Choosing a brand name for a new product or service is one of the most important marketing decisions a company makes. In recent years, brand strategists have recommended companies use unconventional spellings of otherwise familiar words, such as “Lyft” rather than “Lift”.
This advice has gained traction in the marketplace, according to an article identifying the practice as the most popular brand naming trend for recent startups.
There are some advantages that come from using an unconventionally spelled brand name, which may explain why companies often select them. However, little is known about how this strategy impacts consumers’ beliefs about the brand and, ultimately, their willingness to support it.
New research from the University of Notre Dame finds that in general, consumers are less likely to support uniquely spelled unfamiliar brands, compared with those that use the conventional spelling of the same word.

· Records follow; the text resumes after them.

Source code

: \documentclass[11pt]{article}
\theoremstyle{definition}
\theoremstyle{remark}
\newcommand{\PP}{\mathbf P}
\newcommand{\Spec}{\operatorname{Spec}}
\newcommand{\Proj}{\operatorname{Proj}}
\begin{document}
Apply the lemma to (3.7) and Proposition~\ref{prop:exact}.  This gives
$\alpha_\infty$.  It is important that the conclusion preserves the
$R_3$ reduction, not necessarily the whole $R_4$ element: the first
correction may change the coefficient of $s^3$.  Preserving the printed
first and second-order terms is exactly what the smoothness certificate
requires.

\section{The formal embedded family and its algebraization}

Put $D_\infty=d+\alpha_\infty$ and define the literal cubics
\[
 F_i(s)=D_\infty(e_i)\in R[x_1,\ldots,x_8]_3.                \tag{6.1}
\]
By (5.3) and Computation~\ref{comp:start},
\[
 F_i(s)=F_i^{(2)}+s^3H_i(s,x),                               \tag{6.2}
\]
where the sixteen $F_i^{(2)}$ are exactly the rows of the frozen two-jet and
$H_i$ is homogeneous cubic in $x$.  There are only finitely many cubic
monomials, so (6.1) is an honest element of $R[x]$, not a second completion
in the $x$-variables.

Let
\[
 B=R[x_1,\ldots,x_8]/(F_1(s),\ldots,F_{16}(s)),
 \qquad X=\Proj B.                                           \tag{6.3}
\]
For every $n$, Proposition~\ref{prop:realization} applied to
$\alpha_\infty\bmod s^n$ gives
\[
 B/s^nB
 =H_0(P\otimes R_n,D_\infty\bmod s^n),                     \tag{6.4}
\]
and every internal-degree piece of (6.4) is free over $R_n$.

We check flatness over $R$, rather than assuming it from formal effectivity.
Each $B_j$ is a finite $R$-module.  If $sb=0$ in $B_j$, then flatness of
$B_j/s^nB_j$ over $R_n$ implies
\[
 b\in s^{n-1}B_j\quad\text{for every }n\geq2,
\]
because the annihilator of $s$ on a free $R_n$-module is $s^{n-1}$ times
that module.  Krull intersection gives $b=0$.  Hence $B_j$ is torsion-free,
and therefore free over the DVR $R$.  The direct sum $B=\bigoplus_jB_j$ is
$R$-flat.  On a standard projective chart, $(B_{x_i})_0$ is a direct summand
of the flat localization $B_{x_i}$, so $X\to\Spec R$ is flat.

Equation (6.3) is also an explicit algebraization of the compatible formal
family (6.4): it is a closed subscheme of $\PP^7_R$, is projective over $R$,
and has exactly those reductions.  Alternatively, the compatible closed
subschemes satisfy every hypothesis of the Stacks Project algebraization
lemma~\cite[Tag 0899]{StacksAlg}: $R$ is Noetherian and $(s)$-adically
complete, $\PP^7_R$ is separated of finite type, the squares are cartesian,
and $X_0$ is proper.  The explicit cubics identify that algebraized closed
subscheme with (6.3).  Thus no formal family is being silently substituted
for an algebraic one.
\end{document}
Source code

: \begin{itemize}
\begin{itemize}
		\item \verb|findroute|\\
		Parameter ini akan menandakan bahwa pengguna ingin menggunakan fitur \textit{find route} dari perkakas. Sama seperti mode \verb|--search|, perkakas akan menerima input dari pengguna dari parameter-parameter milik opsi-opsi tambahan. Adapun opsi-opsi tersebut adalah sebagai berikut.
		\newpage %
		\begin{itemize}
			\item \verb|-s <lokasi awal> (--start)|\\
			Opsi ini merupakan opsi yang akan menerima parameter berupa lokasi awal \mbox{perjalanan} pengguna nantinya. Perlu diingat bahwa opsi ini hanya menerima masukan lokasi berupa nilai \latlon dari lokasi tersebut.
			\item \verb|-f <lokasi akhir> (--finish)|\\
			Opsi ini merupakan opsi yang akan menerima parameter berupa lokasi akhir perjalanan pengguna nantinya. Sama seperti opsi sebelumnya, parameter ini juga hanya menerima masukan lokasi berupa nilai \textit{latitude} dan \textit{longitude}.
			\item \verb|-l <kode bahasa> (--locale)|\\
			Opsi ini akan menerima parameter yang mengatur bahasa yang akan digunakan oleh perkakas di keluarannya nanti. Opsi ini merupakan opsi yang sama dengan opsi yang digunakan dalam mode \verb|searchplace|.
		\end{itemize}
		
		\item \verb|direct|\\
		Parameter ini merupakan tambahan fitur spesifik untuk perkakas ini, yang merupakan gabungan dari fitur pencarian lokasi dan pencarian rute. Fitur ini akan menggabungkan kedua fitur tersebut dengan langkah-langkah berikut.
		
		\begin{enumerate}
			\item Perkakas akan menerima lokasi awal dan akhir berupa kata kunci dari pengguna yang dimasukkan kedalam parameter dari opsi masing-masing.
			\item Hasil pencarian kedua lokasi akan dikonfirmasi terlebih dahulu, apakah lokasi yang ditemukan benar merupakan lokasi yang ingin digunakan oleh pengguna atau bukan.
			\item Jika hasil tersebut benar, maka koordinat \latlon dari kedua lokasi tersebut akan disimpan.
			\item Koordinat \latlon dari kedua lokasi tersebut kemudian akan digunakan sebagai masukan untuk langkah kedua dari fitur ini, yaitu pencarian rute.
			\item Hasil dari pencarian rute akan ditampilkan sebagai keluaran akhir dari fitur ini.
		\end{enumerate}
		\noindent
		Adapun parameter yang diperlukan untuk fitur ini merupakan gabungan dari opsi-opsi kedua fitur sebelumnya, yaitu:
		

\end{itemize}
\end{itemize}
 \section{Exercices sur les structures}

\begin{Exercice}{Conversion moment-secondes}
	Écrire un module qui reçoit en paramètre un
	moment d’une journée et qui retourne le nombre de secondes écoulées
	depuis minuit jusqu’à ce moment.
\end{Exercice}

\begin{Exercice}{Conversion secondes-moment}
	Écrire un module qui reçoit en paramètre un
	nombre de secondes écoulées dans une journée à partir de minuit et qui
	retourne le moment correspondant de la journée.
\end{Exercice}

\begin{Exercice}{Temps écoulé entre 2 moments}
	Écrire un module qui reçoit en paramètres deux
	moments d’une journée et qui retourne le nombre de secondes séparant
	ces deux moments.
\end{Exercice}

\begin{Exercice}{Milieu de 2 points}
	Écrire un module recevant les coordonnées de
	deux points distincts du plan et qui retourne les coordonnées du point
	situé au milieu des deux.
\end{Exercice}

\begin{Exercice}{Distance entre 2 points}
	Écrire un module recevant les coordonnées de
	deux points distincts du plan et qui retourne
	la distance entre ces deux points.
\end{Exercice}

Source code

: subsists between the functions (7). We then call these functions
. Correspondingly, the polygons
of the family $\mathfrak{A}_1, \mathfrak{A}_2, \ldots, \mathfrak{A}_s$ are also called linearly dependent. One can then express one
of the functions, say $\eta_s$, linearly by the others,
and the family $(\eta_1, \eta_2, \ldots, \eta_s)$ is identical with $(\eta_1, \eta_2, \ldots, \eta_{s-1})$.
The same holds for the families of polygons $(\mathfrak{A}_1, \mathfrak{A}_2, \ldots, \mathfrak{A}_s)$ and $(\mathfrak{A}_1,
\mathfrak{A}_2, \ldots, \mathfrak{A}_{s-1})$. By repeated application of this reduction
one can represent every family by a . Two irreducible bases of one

The findings were published in the Journal of Marketing.
The lead author is John Costello, assistant professor of marketing at Notre Dame’s Mendoza College of Business, with co-authors Jesse Walker and Rebecca Walker Reczek from Ohio State University.
“Consumers perceive unconventionally spelled names as a persuasion tactic or a marketing gimmick, leading them to view the brand as less sincere,” said Costello, who researches consumer behaviour with a focus on psychological response to marketing communications and prosocial behaviours. “Our studies suggest that, while marketers may choose unconventional spellings for new brands with the goal of positively influencing consumers’ perceptions, doing so may backfire.”

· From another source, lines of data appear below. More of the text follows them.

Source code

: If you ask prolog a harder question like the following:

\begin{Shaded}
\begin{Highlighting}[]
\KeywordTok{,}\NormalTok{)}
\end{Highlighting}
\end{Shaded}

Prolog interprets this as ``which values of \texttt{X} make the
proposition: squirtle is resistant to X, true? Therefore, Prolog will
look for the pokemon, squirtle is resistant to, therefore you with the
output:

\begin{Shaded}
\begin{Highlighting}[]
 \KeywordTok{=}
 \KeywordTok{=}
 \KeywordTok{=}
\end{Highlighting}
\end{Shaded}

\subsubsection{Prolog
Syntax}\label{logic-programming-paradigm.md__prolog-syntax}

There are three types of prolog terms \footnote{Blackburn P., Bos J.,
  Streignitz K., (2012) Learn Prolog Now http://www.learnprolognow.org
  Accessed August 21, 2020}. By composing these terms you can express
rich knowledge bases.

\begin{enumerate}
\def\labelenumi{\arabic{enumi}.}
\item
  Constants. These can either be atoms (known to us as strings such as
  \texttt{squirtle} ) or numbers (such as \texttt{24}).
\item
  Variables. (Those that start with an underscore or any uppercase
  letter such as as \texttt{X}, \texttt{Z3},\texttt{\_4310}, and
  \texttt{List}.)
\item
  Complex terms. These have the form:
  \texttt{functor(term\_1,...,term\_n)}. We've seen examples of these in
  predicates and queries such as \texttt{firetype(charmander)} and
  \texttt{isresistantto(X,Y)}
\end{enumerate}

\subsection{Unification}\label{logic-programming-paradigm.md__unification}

However, the study finds there is no backfire effect when a company’s motive for selecting a uniquely spelled name is perceived as sincere.
“When a brand name is crowdsourced by consumers rather than chosen by the company, the backfire effect is eliminated,” Costello said. “We also find unconventionally spelled brand names may even be preferable when consumers want an especially memorable experience, for example, visiting a bar made entirely of ice at a holiday destination like Las Vegas.”
Nearly 3,000 people participated in eight experimental studies, including several that measured real and incentive-compatible consumption behaviour. The team used a variety of brand names across studies, both real and fictional, and examined all of the unconventional brand naming varieties shown to be common in the marketplace.
In several of the studies that involved real choices by consumers, the team found that simply using an unconventional spelling of a real word (for example, substituting a “k” for a “c”) decreased its selection by 12%–14%.
This was also apparent from a study conducted on a Football Friday at Notre Dame, where research assistants posed as brand ambassadors distributing free samples of new-to-market nonalcoholic seltzers.
“We discreetly observed and recorded participants’ seltzer sampling choices to measure the impact of an unconventionally spelled brand name on real product choice,” Costello said. “Consistent with our predictions, participants were almost 14% less likely to choose the focal seltzer when the brand was spelled unconventionally.”
So why do so many companies choose intentionally misspelled brand names?
Prior research has shown they are more memorable and make it easier to trademark and find related domain names. They may also help convey that the brand is trendy, cool, or young.
“A pilot study we conducted with 100 marketing managers found support for all three of these beliefs,” Costello said. “So, it’s a bit surprising to find that the use of an unconventional spelling often backfires, reducing consumers’ likelihood to support the brand.”
The study shows there are both positives and negatives to using unique spellings, including a risk of alienating consumers. It offers important insights for firms launching new brands and marketing agencies that specialize in the naming of brands.
“If companies choose to use unconventional spellings for new brands, they should clearly communicate a sincere naming origin story during introductory marketing campaigns to avoid the backfire effect,” Costello suggested. “They could also communicate this sincerity when designing different brand elements, such as logos, packaging or slogans.”